We thought we take a shot at the current gold price direction and gold prices forecast for 2009 - 2010 ... And why not? If every jerk on Wall Street can why can't we? And, of course, the price direction we forecast won't be different from many pundits, analysts and gold bugs - it is UP: yes, we believe that gold prices will reach $1150 per ounce in 2009 and exceed $1300 in early 2010. You may find this forecast quite conservative in comparison to what you've been told lately - $2000, $5000 and even $12000 per ounce gold prices were suggested by different thinkers and believers.

What differ our forecast on the near term gold price direction is the explanation of Why it will go UP and not down. It's quite simple, really... it's the Expectations, dummy. All financial markets are mainly driven by the expectations of the events that may take place in the future, not by events themselves. Such expectations now, as of September 2009, are building up to uncontrollable levels. They started last year as some wild or seemingly incomprehensive ideas and have been growing since into something more factual and believable or just fears. And the more of related facts is being unravelled the more gold price direction is being reaffirmed for the upside. All these expectations we're talking about are either negative to the US$ Dollar (which is consequently positive for gold) or outright positive for Gold, and the number of different expectations is growing weekly and is about to get overwhelmingly high.

Here are some of the most spread expectations:
1. High inflation is expected soon as Feds print money by truck loads.
2. The US$ Dollar status as world currency is expected to be in jeopardy as China and Russia, some American riches (like Soros) and even UN's IMF (International Monetary Fund) are pushing for new global currency.
3. China is expected to ever continue (if not increase) their gold purchases as China has been buying on dips, and thus provide support for higher gold prices (as the prices refuse to go down).
4. China is expected to continue their push for yuan as dollar replacement as the world currency.
5. US and UK banks are expected to fail in masses, and FDIC (bank accounts insurer) will follow.
6. UAE, Saudi Arabia and other arab banks are expected to fail, and they are stuffed with US debt.
7. US is expected to have a double-dip recovery, which means another run from stocks and into gold soon.
8. Expectation of war(s) in the Middle East is growing (and it's not only potential Israel vs. Iran war, it's also a potential revolt against Saudis regime).
9. Oil prices are expected to go higher as the US economy and the world economies are recovering (means US$ will go lower).
10. The Chinese citizens are expected to start buying gold and silver in droves as their government gives it a green light and 'pushes' for it.
11. The COMEX (New York) gold exchange is expected to get in trouble as European countries demand return/delivery of their physical gold in masses.

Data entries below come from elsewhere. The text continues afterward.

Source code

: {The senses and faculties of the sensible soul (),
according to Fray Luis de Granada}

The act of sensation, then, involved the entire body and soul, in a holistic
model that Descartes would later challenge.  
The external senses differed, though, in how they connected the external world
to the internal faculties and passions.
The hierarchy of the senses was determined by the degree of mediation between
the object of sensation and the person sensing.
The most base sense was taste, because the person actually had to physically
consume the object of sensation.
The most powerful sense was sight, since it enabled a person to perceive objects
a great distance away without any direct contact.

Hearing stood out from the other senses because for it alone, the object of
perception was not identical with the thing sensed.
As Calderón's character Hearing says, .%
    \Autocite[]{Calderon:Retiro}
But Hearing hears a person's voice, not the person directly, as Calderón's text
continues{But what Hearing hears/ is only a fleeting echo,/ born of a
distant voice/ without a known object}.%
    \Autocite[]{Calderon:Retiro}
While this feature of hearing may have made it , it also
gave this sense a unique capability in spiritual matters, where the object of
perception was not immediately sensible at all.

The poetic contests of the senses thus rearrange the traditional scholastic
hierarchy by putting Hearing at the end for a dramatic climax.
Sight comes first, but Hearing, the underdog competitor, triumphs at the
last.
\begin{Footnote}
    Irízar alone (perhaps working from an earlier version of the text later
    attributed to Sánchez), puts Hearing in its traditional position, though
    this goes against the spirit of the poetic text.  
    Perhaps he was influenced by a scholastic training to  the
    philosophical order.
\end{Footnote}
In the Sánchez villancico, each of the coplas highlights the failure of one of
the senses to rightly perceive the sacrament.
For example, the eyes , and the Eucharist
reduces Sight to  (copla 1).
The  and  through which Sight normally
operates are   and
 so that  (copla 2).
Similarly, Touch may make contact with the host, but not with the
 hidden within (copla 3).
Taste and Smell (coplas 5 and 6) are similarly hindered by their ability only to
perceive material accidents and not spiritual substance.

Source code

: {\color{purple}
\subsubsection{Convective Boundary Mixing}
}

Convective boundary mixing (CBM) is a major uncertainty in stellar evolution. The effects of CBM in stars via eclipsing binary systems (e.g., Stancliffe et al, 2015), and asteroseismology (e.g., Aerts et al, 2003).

As you can see some of these expectations contradict each other, still they're all positive for gold. How many will come true is your guess vs. mine ... but as long as they are out there the gold price direction will remain up.

Why we forecast the upcoming move in gold prices as a very powerful one?
Because it is not just one or two but so many different expectations are in existence right now ... that they satisfy many more people than the usual 'buy on inflation worries' crowd. How all this reflected on the price of gold? You can see it on this chart ... gold price has narrowed its daily fluctuations to around $1000 per ounce, the lows have been higher and higher. To sum it all up ... a much bigger economic crisis is expected to cause a much bigger negative impact on the dollar.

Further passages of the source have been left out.